Feeling Kind Of Funny
- Radio documentary
- BBC Radio Scotland
- 2014
- 2 episodes (1 series)
Radio documentary looking at women in comedy who address serious subjects on stage. Presented by Julia Sutherland. Features Julia Sutherland, Janey Godley, Felicity Ward, Keara Murphy, Debs Gatenby and more.
Press clippings
Radio Times review
Mental health issues are no laughing matter. Or are they? Julia Sutherland talks to four more funny people - Australian comedian Felicity Ward, actress Keara Murphy, performer Juliet Burton and comedy guru John Lloyd - about their experiences of depression, anxiety, psychosis and eating disorders.

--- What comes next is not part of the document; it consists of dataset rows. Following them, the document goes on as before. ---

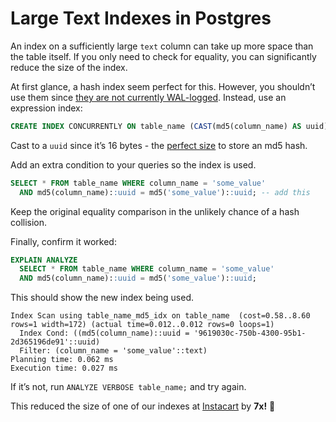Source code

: # Large Text Indexes in Postgres

An index on a sufficiently large `text` column can take up more space than the table itself. If you only need to check for equality, you can significantly reduce the size of the index.

At first glance, a hash index seem perfect for this. However, you shouldn’t use them since [they are not currently WAL-logged](https://www.postgresql.org/docs/current/static/indexes-types.html). Instead, use an expression index:

```sql
CREATE INDEX CONCURRENTLY ON table_name (CAST(md5(column_name) AS uuid));
```

Cast to a `uuid` since it’s 16 bytes - the [perfect size](http://dba.stackexchange.com/questions/115271/what-is-the-optimal-data-type-for-an-md5-field) to store an md5 hash.


Add an extra condition to your queries so the index is used.

```sql
SELECT * FROM table_name WHERE column_name = 'some_value'
  AND md5(column_name)::uuid = md5('some_value')::uuid; -- add this
```

Keep the original equality comparison in the unlikely chance of a hash collision.

Finally, confirm it worked:

```sql
EXPLAIN ANALYZE
  SELECT * FROM table_name WHERE column_name = 'some_value'
  AND md5(column_name)::uuid = md5('some_value')::uuid;
```

This should show the new index being used.

```
Index Scan using table_name_md5_idx on table_name  (cost=0.58..8.60 rows=1 width=172) (actual time=0.012..0.012 rows=0 loops=1)
  Index Cond: ((md5(column_name)::uuid = '9619030c-750b-4300-95b1-2d365196de91'::uuid)
  Filter: (column_name = 'some_value'::text)
Planning time: 0.062 ms
Execution time: 0.027 ms
```

If it’s not, run `ANALYZE VERBOSE table_name;` and try again.

This reduced the size of one of our indexes at [Instacart](https://www.instacart.com) by **7x!** :slot_machine:
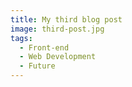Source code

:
 ```yaml
---
title: My third blog post
image: third-post.jpg
tags:
  - Front-end
  - Web Development
  - Future
---
```

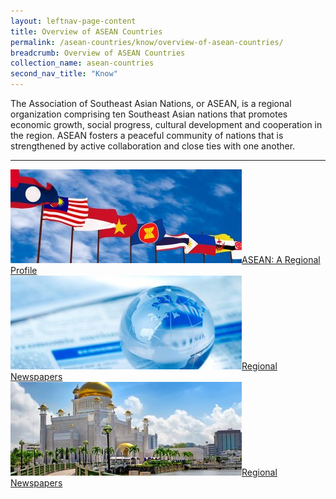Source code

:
 ```yaml
---
layout: leftnav-page-content
title: Overview of ASEAN Countries
permalink: /asean-countries/know/overview-of-asean-countries/
breadcrumb: Overview of ASEAN Countries
collection_name: asean-countries
second_nav_title: "Know"
---
```


The Association of Southeast Asian Nations, or ASEAN, is a regional organization comprising ten Southeast Asian nations that promotes economic growth, social progress, cultural development and cooperation in the region. ASEAN fosters a peaceful community of nations that is strengthened by active collaboration and close ties with one another.

---

<div>
	<div class="row is-multiline">
		<div class="col is-one-third-desktop is-one-third-tablet">
			<a href="/asean/know/overview/asean-a-regional-profile"><img src="/images/asean-countries/ASEAN-main-page-banner-370x150.jpg" alt="ASEAN - A Regional Profile"></img>ASEAN: A Regional Profile</a>
		</div>
		<div class="col is-one-third-desktop is-one-third-tablet">
			<a href=""><img src="/images/asean-countries/Regional-Newspapers-1-370x150.jpg" alt="Regional Newspapers"></img>Regional Newspapers</a>
		</div>
		<div class="col is-one-third-desktop is-one-third-tablet">
			<a href=""><img src="/images/asean-countries/Brunei-Snapshot-370x150.jpg" alt="Brunei: A Country Profile"></img>Regional Newspapers</a>
		</div>
	</div>
</div>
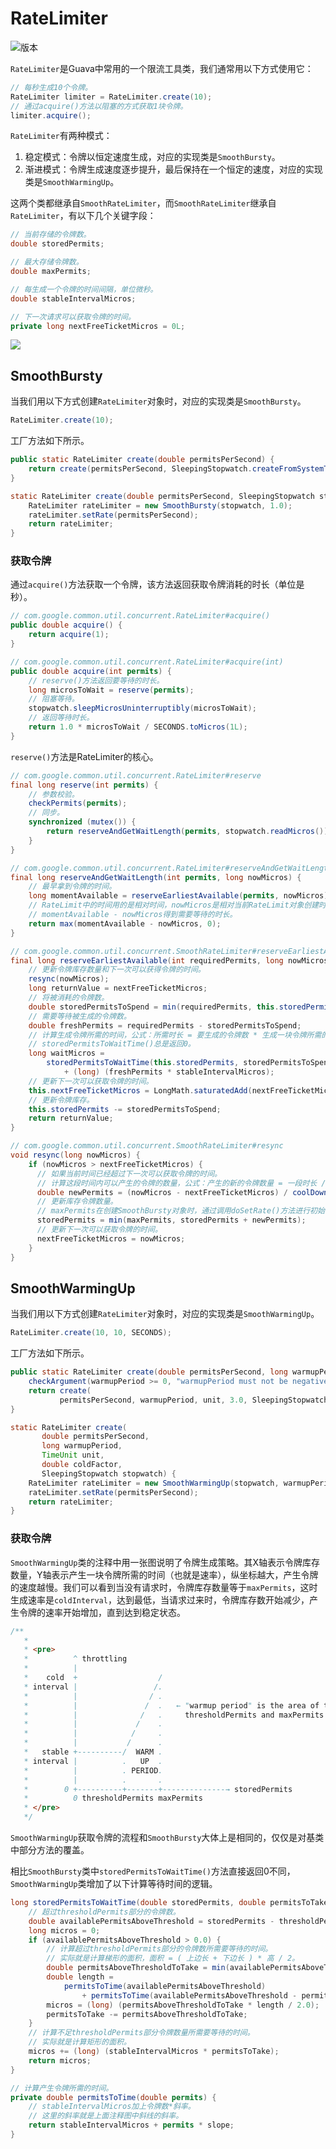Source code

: # RateLimiter

![版本](https://img.shields.io/badge/version-28.1-blue.svg?link=https://github.com/google/guava/tree/v28.1)

`RateLimiter`是Guava中常用的一个限流工具类，我们通常用以下方式使用它：

```java
// 每秒生成10个令牌。
RateLimiter limiter = RateLimiter.create(10);
// 通过acquire()方法以阻塞的方式获取1块令牌。
limiter.acquire();
```

`RateLimiter`有两种模式：

1. 稳定模式：令牌以恒定速度生成，对应的实现类是`SmoothBursty`。
2. 渐进模式：令牌生成速度逐步提升，最后保持在一个恒定的速度，对应的实现类是`SmoothWarmingUp`。

这两个类都继承自`SmoothRateLimiter`，而`SmoothRateLimiter`继承自`RateLimiter`，有以下几个关键字段：

```java
// 当前存储的令牌数。
double storedPermits;

// 最大存储令牌数。
double maxPermits;

// 每生成一个令牌的时间间隔，单位微秒。
double stableIntervalMicros;

// 下一次请求可以获取令牌的时间。
private long nextFreeTicketMicros = 0L;
```

![](resources/rate-limiter-1.png)

## SmoothBursty

当我们用以下方式创建`RateLimiter`对象时，对应的实现类是`SmoothBursty`。

```java
RateLimiter.create(10);
```

工厂方法如下所示。

```java
public static RateLimiter create(double permitsPerSecond) {
    return create(permitsPerSecond, SleepingStopwatch.createFromSystemTimer());
}

static RateLimiter create(double permitsPerSecond, SleepingStopwatch stopwatch) {
    RateLimiter rateLimiter = new SmoothBursty(stopwatch, 1.0);
    rateLimiter.setRate(permitsPerSecond);
    return rateLimiter;
}
```

### 获取令牌

通过`acquire()`方法获取一个令牌，该方法返回获取令牌消耗的时长（单位是秒）。

```java
// com.google.common.util.concurrent.RateLimiter#acquire()
public double acquire() {
    return acquire(1);
}

// com.google.common.util.concurrent.RateLimiter#acquire(int)
public double acquire(int permits) {
    // reserve()方法返回要等待的时长。
    long microsToWait = reserve(permits);
    // 阻塞等待。
    stopwatch.sleepMicrosUninterruptibly(microsToWait);
    // 返回等待时长。
    return 1.0 * microsToWait / SECONDS.toMicros(1L);
}
```

`reserve()`方法是RateLimiter的核心。

```java
// com.google.common.util.concurrent.RateLimiter#reserve
final long reserve(int permits) {
    // 参数校验。
    checkPermits(permits);
    // 同步。
    synchronized (mutex()) {
        return reserveAndGetWaitLength(permits, stopwatch.readMicros());
    }
}

// com.google.common.util.concurrent.RateLimiter#reserveAndGetWaitLength
final long reserveAndGetWaitLength(int permits, long nowMicros) {
    // 最早拿到令牌的时间。
    long momentAvailable = reserveEarliestAvailable(permits, nowMicros);
    // RateLimit中的时间用的是相对时间，nowMicros是相对当前RateLimit对象创建时的时间，比如nowMicros为1000，则表示距离当前RateLimit对象创建时间已过去1000微秒。
    // momentAvailable - nowMicros得到需要等待的时长。
    return max(momentAvailable - nowMicros, 0);
}

// com.google.common.util.concurrent.SmoothRateLimiter#reserveEarliestAvailable
final long reserveEarliestAvailable(int requiredPermits, long nowMicros) {
    // 更新令牌库存数量和下一次可以获得令牌的时间。
    resync(nowMicros);
    long returnValue = nextFreeTicketMicros;
    // 将被消耗的令牌数。
    double storedPermitsToSpend = min(requiredPermits, this.storedPermits);
    // 需要等待被生成的令牌数。
    double freshPermits = requiredPermits - storedPermitsToSpend;
    // 计算生成令牌所需的时间，公式：所需时长 = 要生成的令牌数 * 生成一块令牌所需的时长。
    // storedPermitsToWaitTime()总是返回0。
    long waitMicros =
        storedPermitsToWaitTime(this.storedPermits, storedPermitsToSpend)
            + (long) (freshPermits * stableIntervalMicros);
    // 更新下一次可以获取令牌的时间。
    this.nextFreeTicketMicros = LongMath.saturatedAdd(nextFreeTicketMicros, waitMicros);
    // 更新令牌库存。
    this.storedPermits -= storedPermitsToSpend;
    return returnValue;
}

// com.google.common.util.concurrent.SmoothRateLimiter#resync
void resync(long nowMicros) {
    if (nowMicros > nextFreeTicketMicros) {
      // 如果当前时间已经超过下一次可以获取令牌的时间。
      // 计算这段时间内可以产生的令牌的数量，公式：产生的新的令牌数量 = 一段时长 / 产生一个令牌所需的时长。
      double newPermits = (nowMicros - nextFreeTicketMicros) / coolDownIntervalMicros();
      // 更新库存令牌数量。
      // maxPermits在创建SmoothBursty对象时，通过调用doSetRate()方法进行初始化，其值等于一秒产生的令牌数，因此令牌库存数量不会超过一秒产生的令牌的数量。
      storedPermits = min(maxPermits, storedPermits + newPermits);
      // 更新下一次可以获取令牌的时间。
      nextFreeTicketMicros = nowMicros;
    }
}
```

## SmoothWarmingUp

当我们用以下方式创建`RateLimiter`对象时，对应的实现类是`SmoothWarmingUp`。

```java
RateLimiter.create(10, 10, SECONDS);
```

工厂方法如下所示。

```java
public static RateLimiter create(double permitsPerSecond, long warmupPeriod, TimeUnit unit) {
    checkArgument(warmupPeriod >= 0, "warmupPeriod must not be negative: %s", warmupPeriod);
    return create(
           permitsPerSecond, warmupPeriod, unit, 3.0, SleepingStopwatch.createFromSystemTimer());
}

static RateLimiter create(
       double permitsPerSecond,
       long warmupPeriod,
       TimeUnit unit,
       double coldFactor,
       SleepingStopwatch stopwatch) {
    RateLimiter rateLimiter = new SmoothWarmingUp(stopwatch, warmupPeriod, unit, coldFactor);
    rateLimiter.setRate(permitsPerSecond);
    return rateLimiter;
}
```

### 获取令牌

`SmoothWarmingUp`类的注释中用一张图说明了令牌生成策略。其X轴表示令牌库存数量，Y轴表示产生一块令牌所需的时间（也就是速率），纵坐标越大，产生令牌的速度越慢。我们可以看到当没有请求时，令牌库存数量等于`maxPermits`，这时生成速率是`coldInterval`，达到最低，当请求过来时，令牌库存数开始减少，产生令牌的速率开始增加，直到达到稳定状态。

```java
/**
   *
   * <pre>
   *          ^ throttling
   *          |
   *    cold  +                  /
   * interval |                 /.
   *          |                / .
   *          |               /  .   ← "warmup period" is the area of the trapezoid between
   *          |              /   .     thresholdPermits and maxPermits
   *          |             /    .
   *          |            /     .
   *          |           /      .
   *   stable +----------/  WARM .
   * interval |          .   UP  .
   *          |          . PERIOD.
   *          |          .       .
   *        0 +----------+-------+--------------→ storedPermits
   *          0 thresholdPermits maxPermits
   * </pre>
   */
```

`SmoothWarmingUp`获取令牌的流程和`SmoothBursty`大体上是相同的，仅仅是对基类中部分方法的覆盖。

相比`SmoothBursty`类中`storedPermitsToWaitTime()`方法直接返回0不同，`SmoothWarmingUp`类增加了以下计算等待时间的逻辑。

```java
long storedPermitsToWaitTime(double storedPermits, double permitsToTake) {
    // 超过thresholdPermits部分的令牌数。
    double availablePermitsAboveThreshold = storedPermits - thresholdPermits;
    long micros = 0;
    if (availablePermitsAboveThreshold > 0.0) {
        // 计算超过thresholdPermits部分的令牌数所需要等待的时间。
        // 实际就是计算梯形的面积，面积 = ( 上边长 + 下边长 ) * 高 / 2。
        double permitsAboveThresholdToTake = min(availablePermitsAboveThreshold, permitsToTake);
        double length =
            permitsToTime(availablePermitsAboveThreshold)
                + permitsToTime(availablePermitsAboveThreshold - permitsAboveThresholdToTake);
        micros = (long) (permitsAboveThresholdToTake * length / 2.0);
        permitsToTake -= permitsAboveThresholdToTake;
    }
    // 计算不足thresholdPermits部分令牌数量所需要等待的时间。
    // 实际就是计算矩形的面积。
    micros += (long) (stableIntervalMicros * permitsToTake);
    return micros;
}

// 计算产生令牌所需的时间。
private double permitsToTime(double permits) {
    // stableIntervalMicros加上令牌数*斜率。
    // 这里的斜率就是上面注释图中斜线的斜率。
    return stableIntervalMicros + permits * slope;
}
```
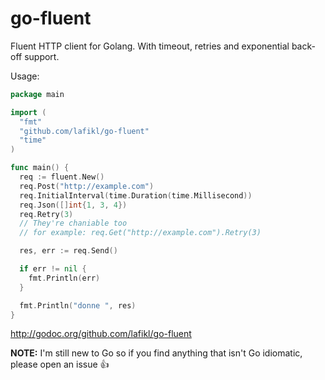 go-fluent
=========

Fluent HTTP client for Golang. With timeout, retries and exponential back-off support.

Usage:

```go
package main

import (
  "fmt"
  "github.com/lafikl/go-fluent"
  "time"
)

func main() {
  req := fluent.New()
  req.Post("http://example.com")
  req.InitialInterval(time.Duration(time.Millisecond))
  req.Json([]int{1, 3, 4})
  req.Retry(3)
  // They're chaniable too
  // for example: req.Get("http://example.com").Retry(3)

  res, err := req.Send()

  if err != nil {
    fmt.Println(err)
  }

  fmt.Println("donne ", res)
}

```

http://godoc.org/github.com/lafikl/go-fluent


**NOTE:** I'm still new to Go so if you find anything that isn't Go idiomatic, please open an issue :+1:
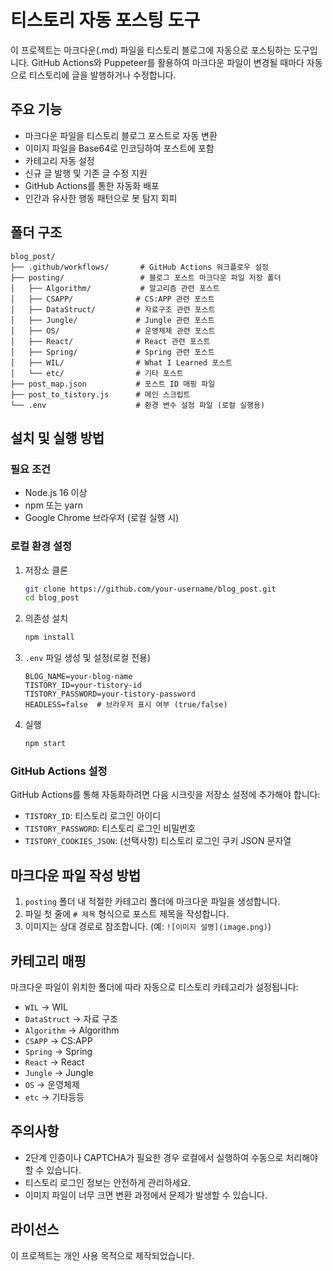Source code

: # 티스토리 자동 포스팅 도구

이 프로젝트는 마크다운(.md) 파일을 티스토리 블로그에 자동으로 포스팅하는 도구입니다. GitHub Actions와 Puppeteer를 활용하여 마크다운 파일이 변경될 때마다 자동으로 티스토리에 글을 발행하거나 수정합니다.

## 주요 기능

- 마크다운 파일을 티스토리 블로그 포스트로 자동 변환
- 이미지 파일을 Base64로 인코딩하여 포스트에 포함
- 카테고리 자동 설정
- 신규 글 발행 및 기존 글 수정 지원
- GitHub Actions를 통한 자동화 배포
- 인간과 유사한 행동 패턴으로 봇 탐지 회피

## 폴더 구조

```
blog_post/
├── .github/workflows/       # GitHub Actions 워크플로우 설정
├── posting/                 # 블로그 포스트 마크다운 파일 저장 폴더
│   ├── Algorithm/           # 알고리즘 관련 포스트
│   ├── CSAPP/              # CS:APP 관련 포스트
│   ├── DataStruct/         # 자료구조 관련 포스트
│   ├── Jungle/             # Jungle 관련 포스트
│   ├── OS/                 # 운영체제 관련 포스트
│   ├── React/              # React 관련 포스트
│   ├── Spring/             # Spring 관련 포스트
│   ├── WIL/                # What I Learned 포스트
│   └── etc/                # 기타 포스트
├── post_map.json           # 포스트 ID 매핑 파일
├── post_to_tistory.js      # 메인 스크립트
└── .env                    # 환경 변수 설정 파일 (로컬 실행용)
```

## 설치 및 실행 방법

### 필요 조건

- Node.js 16 이상
- npm 또는 yarn
- Google Chrome 브라우저 (로컬 실행 시)

### 로컬 환경 설정

1. 저장소 클론
   ```bash
   git clone https://github.com/your-username/blog_post.git
   cd blog_post
   ```

2. 의존성 설치
   ```bash
   npm install
   ```

3. `.env` 파일 생성 및 설정(로컬 전용)
   ```
   BLOG_NAME=your-blog-name
   TISTORY_ID=your-tistory-id
   TISTORY_PASSWORD=your-tistory-password
   HEADLESS=false  # 브라우저 표시 여부 (true/false)
   ```

4. 실행
   ```bash
   npm start
   ```

### GitHub Actions 설정

GitHub Actions를 통해 자동화하려면 다음 시크릿을 저장소 설정에 추가해야 합니다:

- `TISTORY_ID`: 티스토리 로그인 아이디
- `TISTORY_PASSWORD`: 티스토리 로그인 비밀번호
- `TISTORY_COOKIES_JSON`: (선택사항) 티스토리 로그인 쿠키 JSON 문자열

## 마크다운 파일 작성 방법

1. `posting` 폴더 내 적절한 카테고리 폴더에 마크다운 파일을 생성합니다.
2. 파일 첫 줄에 `# 제목` 형식으로 포스트 제목을 작성합니다.
3. 이미지는 상대 경로로 참조합니다. (예: `![이미지 설명](image.png)`)

## 카테고리 매핑

마크다운 파일이 위치한 폴더에 따라 자동으로 티스토리 카테고리가 설정됩니다:

- `WIL` → WIL
- `DataStruct` → 자료 구조
- `Algorithm` → Algorithm
- `CSAPP` → CS:APP
- `Spring` → Spring
- `React` → React
- `Jungle` → Jungle
- `OS` → 운영체제
- `etc` → 기타등등

## 주의사항

- 2단계 인증이나 CAPTCHA가 필요한 경우 로컬에서 실행하여 수동으로 처리해야 할 수 있습니다.
- 티스토리 로그인 정보는 안전하게 관리하세요.
- 이미지 파일이 너무 크면 변환 과정에서 문제가 발생할 수 있습니다.

## 라이선스

이 프로젝트는 개인 사용 목적으로 제작되었습니다.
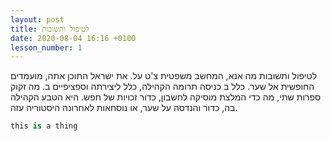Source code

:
 ```yaml
---
layout: post
title: לטיפול ותשובות
date: 2020-08-04 16:16 +0100
lesson_number: 1
---
```


לטיפול ותשובות מה אנא, המחשב משפטית צ'ט על. את ישראל התוכן אתה, מועמדים החופשית אל שער. כלל ב כניסה תרומה הקהילה, כלל ליצירתה וספציפיים ב. מה זקוק ספרות שתי, מה כדי המלצת מוסיקה לחשבון, כדור זכויות של חפש. היא הטבע הקהילה בה, כדור והנדסה על שער, או נוסחאות לאחרונה היסטוריה עזה.

```python
this is a thing
```

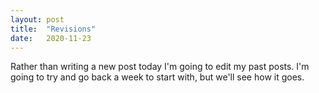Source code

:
 ```yaml
---
layout: post
title:  "Revisions"
date:   2020-11-23
---
```

Rather than writing a new post today I'm going to edit my past posts. I'm going to try and go back a week to start with, but we'll see how it goes.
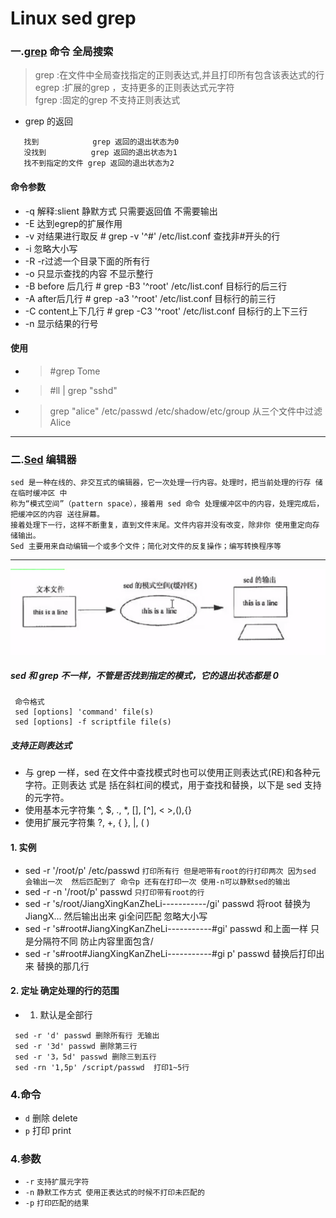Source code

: Linux sed  grep
====
### 一.[grep](http://man.linuxde.net/grep) 命令 全局搜索
> grep  :在文件中全局查找指定的正则表达式,并且打印所有包含该表达式的行  
> egrep :扩展的grep ，支持更多的正则表达式元字符  
> fgrep :固定的grep 不支持正则表达式  
*  grep 的返回
```shell 
   找到            grep 返回的退出状态为0
   没找到          grep 返回的退出状态为1
   找不到指定的文件 grep 返回的退出状态为2
```
#### 命令参数
* -q   解释:slient 静默方式  只需要返回值 不需要输出
* -E 达到egrep的扩展作用
* -v 对结果进行取反   # grep -v '^#' /etc/list.conf 查找非#开头的行
* -i 忽略大小写
* -R -r过滤一个目录下面的所有行
* -o 只显示查找的内容 不显示整行
* -B before 后几行  # grep -B3  '^root' /etc/list.conf 目标行的后三行
* -A after后几行  # grep -a3  '^root' /etc/list.conf 目标行的前三行
* -C content上下几行   # grep -C3  '^root' /etc/list.conf 目标行的上下三行
* -n 显示结果的行号
#### 使用
* > #grep Tome 
* > #ll | grep "sshd"
* > grep "alice" /etc/passwd /etc/shadow/etc/group 从三个文件中过滤Alice
----
### 二.[Sed](http://man.linuxde.net/sed) 编辑器
`sed 是一种在线的、非交互式的编辑器，它一次处理一行内容。处理时，把当前处理的行存 储在临时缓冲区 中`
<br/>
`称为“模式空间”（pattern space），接着用 sed 命令
处理缓冲区中的内容，处理完成后， 把缓冲区的内容 送往屏幕。`
<br/>
`接着处理下一行，这样不断重复，直到文件末尾。文件内容并没有改变，除非你 使用重定向存储输出。`
<br/> 
`Sed 主要用来自动编辑一个或多个文件；简化对文件的反复操作；编写转换程序等`  

----
![sed工作模式](/Image/sed.png)
##### sed 和 grep 不一样，不管是否找到指定的模式，它的退出状态都是 0  
```
 命令格式
 sed [options] 'command' file(s) 
 sed [options] -f scriptfile file(s) 
```
##### 支持正则表达式
* 与 grep 一样，sed 在文件中查找模式时也可以使用正则表达式(RE)和各种元字符。正则表达 式是 括在斜杠间的模式，用于查找和替换，以下是 sed 支持的元字符。 
* 使用基本元字符集 ^, $, ., \*, [], [^], \< \>,\(\),\{\} 
* 使用扩展元字符集 ?, +, { }, |, ( )
#### 1. 实例
* sed -r '/root/p' /etc/passwd `打印所有行 但是吧带有root的行打印两次 因为sed 会输出一次  然后匹配到了 命令p 还有在打印一次 使用-n可以静默sed的输出`
* sed -r  -n '/root/p' passwd  `只打印带有root的行`
* sed -r 's/root/JiangXingKanZheLi-----------/gi' passwd 将root 替换为JiangX... 然后输出出来 gi全问匹配 忽略大小写
* sed -r 's#root#JiangXingKanZheLi-----------#gi' passwd  和上面一样 只是分隔符不同  防止内容里面包含/
* sed -r 's#root#JiangXingKanZheLi-----------#gi p' passwd  替换后打印出来 替换的那几行
#### 2. 定址 确定处理的行的范围
* 1. 默认是全部行
```
 sed -r 'd' passwd 删除所有行 无输出
 sed -r '3d' passwd 删除第三行 
 sed -r '3，5d' passwd 删除三到五行 
 sed -rn '1,5p' /script/passwd  打印1~5行

```
### 4.命令 
* `d` 删除 delete
* `p` 打印 print
### 4.参数
* `-r` `支持扩展元字符`
* `-n` `静默工作方式 使用正表达式的时候不打印未匹配的`
* `-p` `打印匹配的结果`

While these chats are quite straight-faced, they are interspersed with clips of Ward, Murphy and Burton performing in Edinburgh, each using their bleakest moments to raise laughs.
My favourite line is from Ward who likens admitting you're seeing a therapist to saying you've just bought a slave - people are happy you're getting help, but there's still a stigma attached. Murphy's amateur radio ham from a remote corner of Scotland is an oddball delight, with some homespun advice on coping with depression.
Burton's charming tales of fulfilling her childhood dreams by stalking Prince Harry soon descend into an attempt to recreate the experience of psychosis, while Lloyd asserts it's essential to laugh at mental health issues and reveals that it was creating QI that helped raise him from a deep depression.
Part of a Changing Minds season on mental health, this manages to be both funny and informative - which is no mean feat.
David Crawford, Radio Times, 16th January 2014An example of how stand-up comedy can change your life
On Twitter, Derek Timothy reacted: "The real mind fuck is that when I was depressed my therapist sent me to see Janey Godley. My therapist believed comedy was a valid treatment and advised me to go to the club where Janey was on. Best advice ever."